Prompt:
For every line below that includes the word "occurs", add one; report the final number and nothing else.

━━━━━ Input data

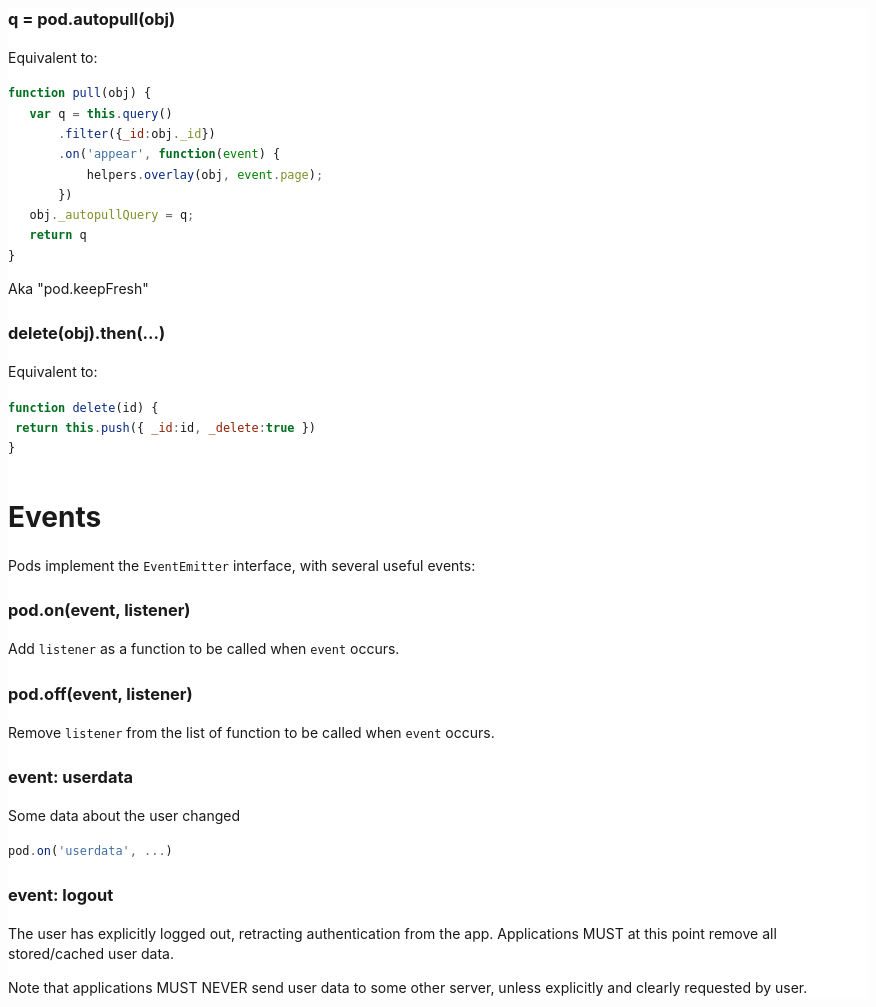 ### q = pod.autopull(obj)

Equivalent to:

```javascript
function pull(obj) {
   var q = this.query()
       .filter({_id:obj._id})
       .on('appear', function(event) {
           helpers.overlay(obj, event.page);
       })
   obj._autopullQuery = q;
   return q
}
```

Aka "pod.keepFresh"


### delete(obj).then(...)

Equivalent to:

```javascript
function delete(id) {
 return this.push({ _id:id, _delete:true })
}
```

Events
======

Pods implement the `EventEmitter` interface, with several useful events:

### pod.on(event, listener)

Add `listener` as a function to be called when `event` occurs.

### pod.off(event, listener)

Remove `listener` from the list of function to be called when `event` occurs.

### event: userdata

Some data about the user changed

```javascript
pod.on('userdata', ...)
```

### event: logout

The user has explicitly logged out, retracting authentication from
the app.  Applications MUST at this point remove all stored/cached
user data.

Note that applications MUST NEVER send user data to some other server,
unless explicitly and clearly requested by user.
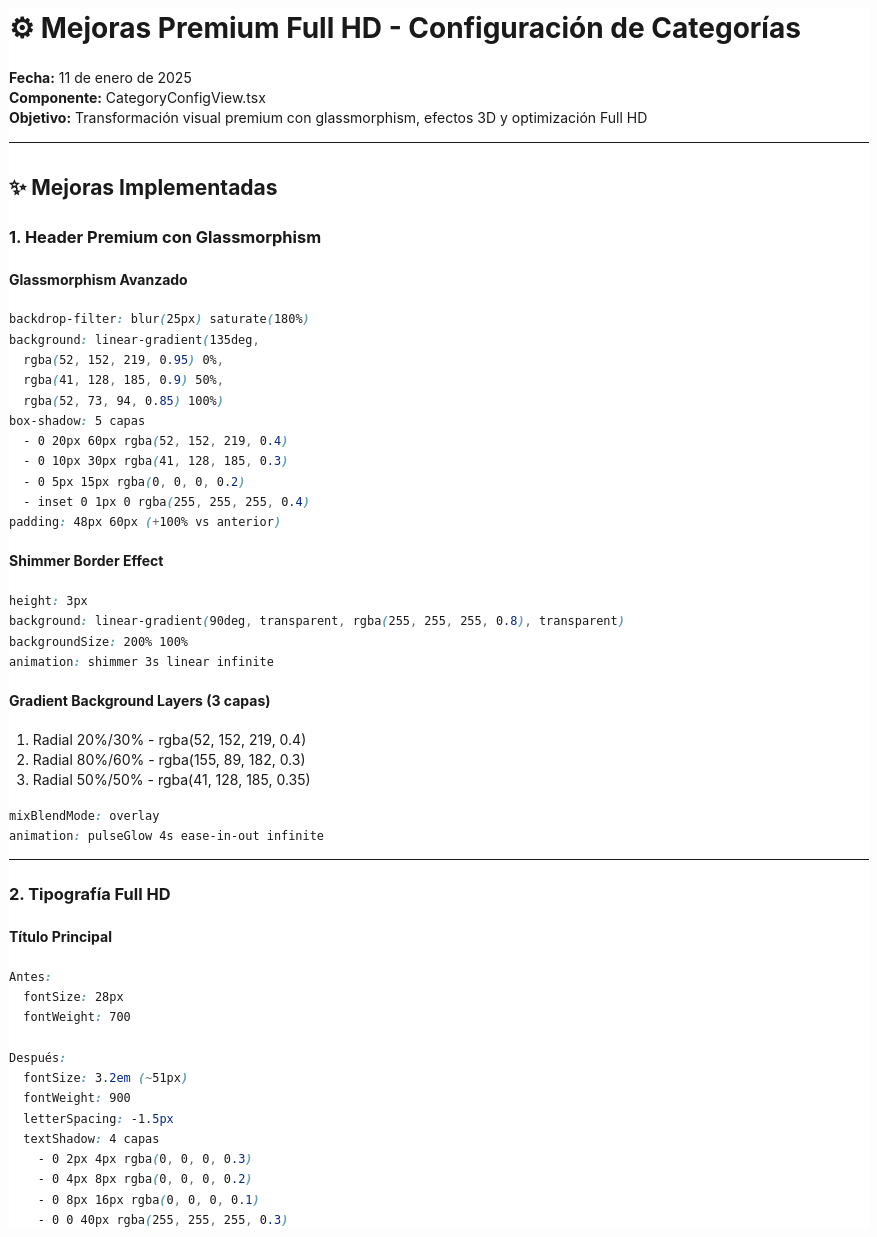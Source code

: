 # ⚙️ Mejoras Premium Full HD - Configuración de Categorías
**Fecha:** 11 de enero de 2025  
**Componente:** CategoryConfigView.tsx  
**Objetivo:** Transformación visual premium con glassmorphism, efectos 3D y optimización Full HD

---

## ✨ Mejoras Implementadas

### 1. Header Premium con Glassmorphism

#### **Glassmorphism Avanzado**
```css
backdrop-filter: blur(25px) saturate(180%)
background: linear-gradient(135deg, 
  rgba(52, 152, 219, 0.95) 0%, 
  rgba(41, 128, 185, 0.9) 50%, 
  rgba(52, 73, 94, 0.85) 100%)
box-shadow: 5 capas
  - 0 20px 60px rgba(52, 152, 219, 0.4)
  - 0 10px 30px rgba(41, 128, 185, 0.3)
  - 0 5px 15px rgba(0, 0, 0, 0.2)
  - inset 0 1px 0 rgba(255, 255, 255, 0.4)
padding: 48px 60px (+100% vs anterior)
```

#### **Shimmer Border Effect**
```css
height: 3px
background: linear-gradient(90deg, transparent, rgba(255, 255, 255, 0.8), transparent)
backgroundSize: 200% 100%
animation: shimmer 3s linear infinite
```

#### **Gradient Background Layers (3 capas)**
1. Radial 20%/30% - rgba(52, 152, 219, 0.4)
2. Radial 80%/60% - rgba(155, 89, 182, 0.3)
3. Radial 50%/50% - rgba(41, 128, 185, 0.35)

```css
mixBlendMode: overlay
animation: pulseGlow 4s ease-in-out infinite
```

---

### 2. Tipografía Full HD

#### **Título Principal**
```css
Antes:
  fontSize: 28px
  fontWeight: 700
  
Después:
  fontSize: 3.2em (~51px)
  fontWeight: 900
  letterSpacing: -1.5px
  textShadow: 4 capas
    - 0 2px 4px rgba(0, 0, 0, 0.3)
    - 0 4px 8px rgba(0, 0, 0, 0.2)
    - 0 8px 16px rgba(0, 0, 0, 0.1)
    - 0 0 40px rgba(255, 255, 255, 0.3)
```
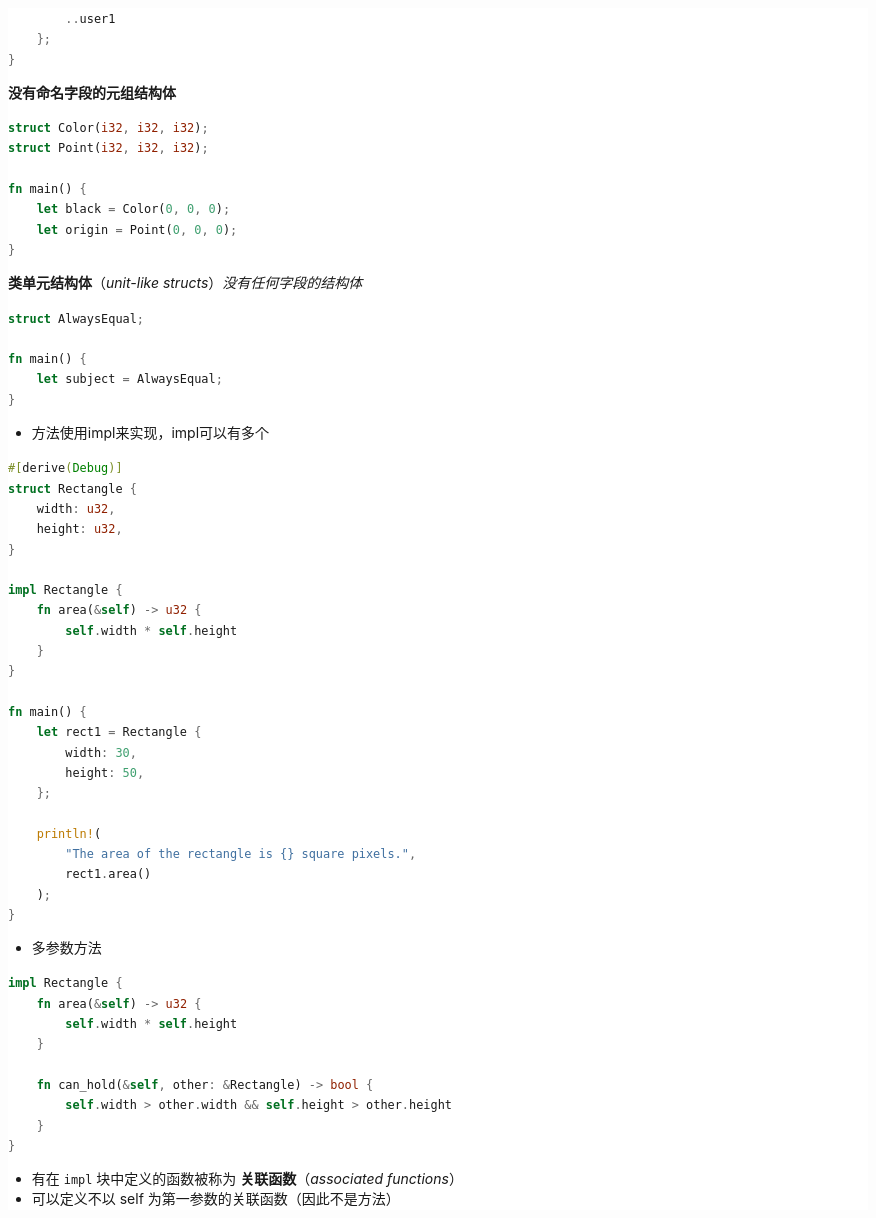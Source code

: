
 ``` rust
        ..user1
    };
}
```

**没有命名字段的元组结构体**
``` rust
struct Color(i32, i32, i32);
struct Point(i32, i32, i32);

fn main() {
    let black = Color(0, 0, 0);
    let origin = Point(0, 0, 0);
}
```

**类单元结构体**（_unit-like structs_）_没有任何字段的结构体_
``` rust
struct AlwaysEqual;

fn main() {
    let subject = AlwaysEqual;
}
```

- 方法使用impl来实现，impl可以有多个
``` rust
#[derive(Debug)]
struct Rectangle {
    width: u32,
    height: u32,
}

impl Rectangle {
    fn area(&self) -> u32 {
        self.width * self.height
    }
}

fn main() {
    let rect1 = Rectangle {
        width: 30,
        height: 50,
    };

    println!(
        "The area of the rectangle is {} square pixels.",
        rect1.area()
    );
}
```
- 多参数方法
``` rust
impl Rectangle {
    fn area(&self) -> u32 {
        self.width * self.height
    }

    fn can_hold(&self, other: &Rectangle) -> bool {
        self.width > other.width && self.height > other.height
    }
}

```
- 有在 `impl` 块中定义的函数被称为 **关联函数**（_associated functions_）
- 可以定义不以 self 为第一参数的关联函数（因此不是方法）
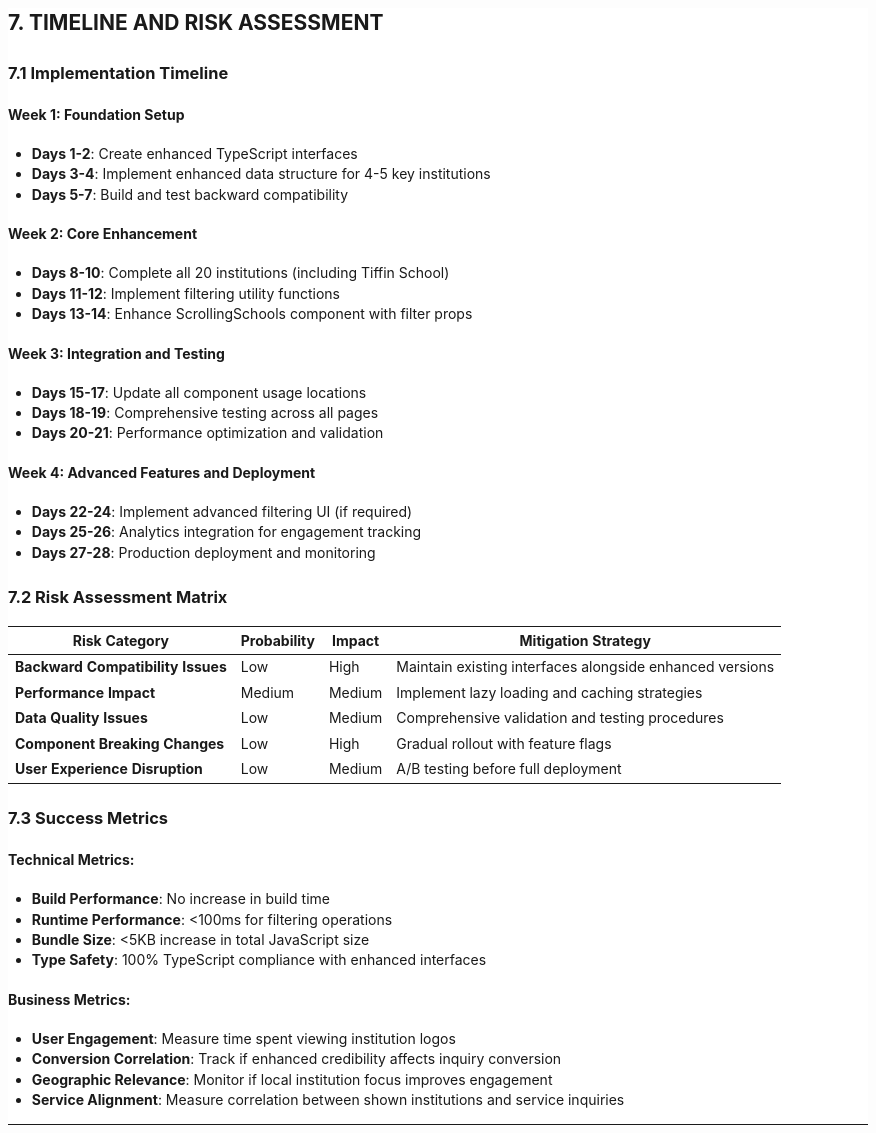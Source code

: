 
## 7. TIMELINE AND RISK ASSESSMENT

### 7.1 Implementation Timeline

#### Week 1: Foundation Setup
- **Days 1-2**: Create enhanced TypeScript interfaces
- **Days 3-4**: Implement enhanced data structure for 4-5 key institutions
- **Days 5-7**: Build and test backward compatibility

#### Week 2: Core Enhancement
- **Days 8-10**: Complete all 20 institutions (including Tiffin School)
- **Days 11-12**: Implement filtering utility functions
- **Days 13-14**: Enhance ScrollingSchools component with filter props

#### Week 3: Integration and Testing
- **Days 15-17**: Update all component usage locations
- **Days 18-19**: Comprehensive testing across all pages
- **Days 20-21**: Performance optimization and validation

#### Week 4: Advanced Features and Deployment
- **Days 22-24**: Implement advanced filtering UI (if required)
- **Days 25-26**: Analytics integration for engagement tracking
- **Days 27-28**: Production deployment and monitoring

### 7.2 Risk Assessment Matrix

| Risk Category | Probability | Impact | Mitigation Strategy |
|---------------|-------------|---------|-------------------|
| **Backward Compatibility Issues** | Low | High | Maintain existing interfaces alongside enhanced versions |
| **Performance Impact** | Medium | Medium | Implement lazy loading and caching strategies |
| **Data Quality Issues** | Low | Medium | Comprehensive validation and testing procedures |
| **Component Breaking Changes** | Low | High | Gradual rollout with feature flags |
| **User Experience Disruption** | Low | Medium | A/B testing before full deployment |

### 7.3 Success Metrics

#### Technical Metrics:
- **Build Performance**: No increase in build time
- **Runtime Performance**: <100ms for filtering operations
- **Bundle Size**: <5KB increase in total JavaScript size
- **Type Safety**: 100% TypeScript compliance with enhanced interfaces

#### Business Metrics:
- **User Engagement**: Measure time spent viewing institution logos
- **Conversion Correlation**: Track if enhanced credibility affects inquiry conversion
- **Geographic Relevance**: Monitor if local institution focus improves engagement
- **Service Alignment**: Measure correlation between shown institutions and service inquiries

---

━━━━━━━━━━

Response to this exercise:
2